[[ Data for review, beginning ]]

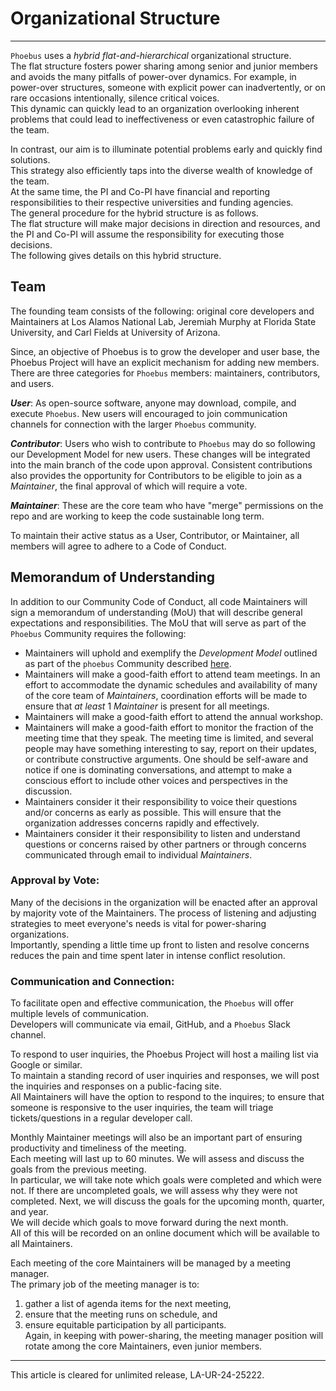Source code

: # Organizational Structure
----
`Phoebus` uses a _hybrid flat-and-hierarchical_ organizational structure.  
The flat structure fosters power sharing among senior and junior members and avoids the many pitfalls of power-over dynamics. 
For example, in power-over structures, someone with explicit power can inadvertently, or on rare occasions intentionally, silence critical voices.  
This dynamic can quickly lead to an organization overlooking inherent problems that could lead to ineffectiveness or even catastrophic failure of the team.  

In contrast, our aim is to illuminate potential problems early and quickly find solutions.  
This strategy also efficiently taps into the diverse wealth of knowledge of the team.  
At the same time, the PI and Co-PI have financial and reporting responsibilities to their respective universities and funding agencies.  
The general procedure for the hybrid structure is as follows.  
The flat structure will make major decisions in direction and resources, and the PI and Co-PI will assume the responsibility for executing those decisions.  
The following gives details on this hybrid structure.

## Team
The founding team consists of the following: original core developers and Maintainers at Los Alamos National Lab, 
Jeremiah Murphy at Florida State University, and Carl Fields at University of Arizona.  

Since, an objective of Phoebus is to grow the developer and user base, the Phoebus Project will have an explicit mechanism for adding new members. 
There are three categories for `Phoebus` members: maintainers, contributors, and users.  

***User***: As open-source software, anyone may download, compile, and execute `Phoebus`. 
New users will encouraged to join communication channels for connection with the larger `Phoebus` community. 

***Contributor***: Users who wish to contribute to `Phoebus` may do so following our Development Model for new users. 
These changes will be integrated into the main branch of the code upon approval. Consistent 
contributions also provides the opportunity for Contributors to be eligible to join as a *Maintainer*, the final approval of which will require a vote.

***Maintainer***: These are the core team who have "merge" permissions on the repo and are working to keep the code sustainable long term.  

To maintain their active status as a User, Contributor, or Maintainer, all members will agree to adhere to a Code of Conduct.

## Memorandum of Understanding

In addition to our Community Code of Conduct, all code Maintainers will sign a memorandum of understanding (MoU) 
that will describe general expectations and responsibilities. The MoU that will serve as part of the `Phoebus` Community requires the following:

- Maintainers will uphold and exemplify the _Development Model_ outlined as part of the `phoebus` Community described [here](CONTRIBUTING.md).
- Maintainers will make a good-faith effort to attend team meetings. In an effort to accommodate the dynamic schedules and availability of many of the core team of *Maintainers*, coordination efforts will be made to ensure that *at least* 1 *Maintainer* is present for all meetings. 
- Maintainers will make a good-faith effort to attend the annual workshop.
- Maintainers will make a good-faith effort to monitor the fraction of the meeting time that they speak. The meeting time is limited, and several people may have something interesting to say, report on their updates, or contribute constructive arguments. One should be self-aware and notice if one is dominating conversations, and attempt to make a conscious effort to include other voices and perspectives in the discussion.
- Maintainers consider it their responsibility to voice their questions and/or concerns as early as possible.  This will ensure that the organization addresses concerns rapidly and effectively.
- Maintainers consider it their responsibility to listen and understand questions or concerns raised by other partners or through concerns communicated through email to individual *Maintainers*.


### Approval by Vote:  
Many of the decisions in the organization will be enacted after an approval by majority vote of the Maintainers. 
The process of listening and adjusting strategies to meet everyone's needs is vital for power-sharing organizations.  
Importantly, spending a little time up front to listen and resolve concerns reduces the pain and time spent later in intense conflict resolution.  

### Communication and Connection: 
To facilitate open and effective communication, the `Phoebus` will offer multiple levels of communication.  
Developers will communicate via email, GitHub, and a `Phoebus` Slack channel. 

To respond to user inquiries, the Phoebus Project will host a mailing list via Google or similar.  
To maintain a standing record of user inquiries and responses, we will post the inquiries and responses on a public-facing site.  
All Maintainers will have the option to respond to the inquires; to ensure that someone is responsive to the user inquiries, 
the team will triage tickets/questions in a regular developer call.

Monthly Maintainer meetings will also be an important part of ensuring productivity and timeliness of the meeting.  
Each meeting will last up to 60 minutes.  We will assess and discuss the goals from the previous meeting.  
In particular, we will take note which goals were completed and which were not.  If there are uncompleted goals, 
we will assess why they were not completed.  Next, we will discuss the goals for the upcoming month, quarter, and year.  
We will decide which goals to move forward during the next month.  
All of this will be recorded on an online document which will be available to all Maintainers.

Each meeting of the core Maintainers will be managed by a meeting manager.  
The primary job of the meeting manager is to: 
1) gather a list of agenda items for the next meeting, 
2) ensure that the meeting runs on schedule, and 
3) ensure equitable participation by all participants.   
Again, in keeping with power-sharing, the meeting manager position will rotate among the core Maintainers, even junior members.

* * *
This article is cleared for unlimited release, LA-UR-24-25222.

[[ Data for review, end ]]

= Exercise =
Among the entries above, find the line with "contributions also provides" and the line with "### Approval by"; give again exactly these two lines and all lines between them.

= Answer space =
contributions also provides the opportunity for Contributors to be eligible to join as a *Maintainer*, the final approval of which will require a vote.

***Maintainer***: These are the core team who have "merge" permissions on the repo and are working to keep the code sustainable long term.  

To maintain their active status as a User, Contributor, or Maintainer, all members will agree to adhere to a Code of Conduct.

## Memorandum of Understanding

In addition to our Community Code of Conduct, all code Maintainers will sign a memorandum of understanding (MoU) 
that will describe general expectations and responsibilities. The MoU that will serve as part of the `Phoebus` Community requires the following:

- Maintainers will uphold and exemplify the _Development Model_ outlined as part of the `phoebus` Community described [here](CONTRIBUTING.md).
- Maintainers will make a good-faith effort to attend team meetings. In an effort to accommodate the dynamic schedules and availability of many of the core team of *Maintainers*, coordination efforts will be made to ensure that *at least* 1 *Maintainer* is present for all meetings. 
- Maintainers will make a good-faith effort to attend the annual workshop.
- Maintainers will make a good-faith effort to monitor the fraction of the meeting time that they speak. The meeting time is limited, and several people may have something interesting to say, report on their updates, or contribute constructive arguments. One should be self-aware and notice if one is dominating conversations, and attempt to make a conscious effort to include other voices and perspectives in the discussion.
- Maintainers consider it their responsibility to voice their questions and/or concerns as early as possible.  This will ensure that the organization addresses concerns rapidly and effectively.
- Maintainers consider it their responsibility to listen and understand questions or concerns raised by other partners or through concerns communicated through email to individual *Maintainers*.


### Approval by Vote:  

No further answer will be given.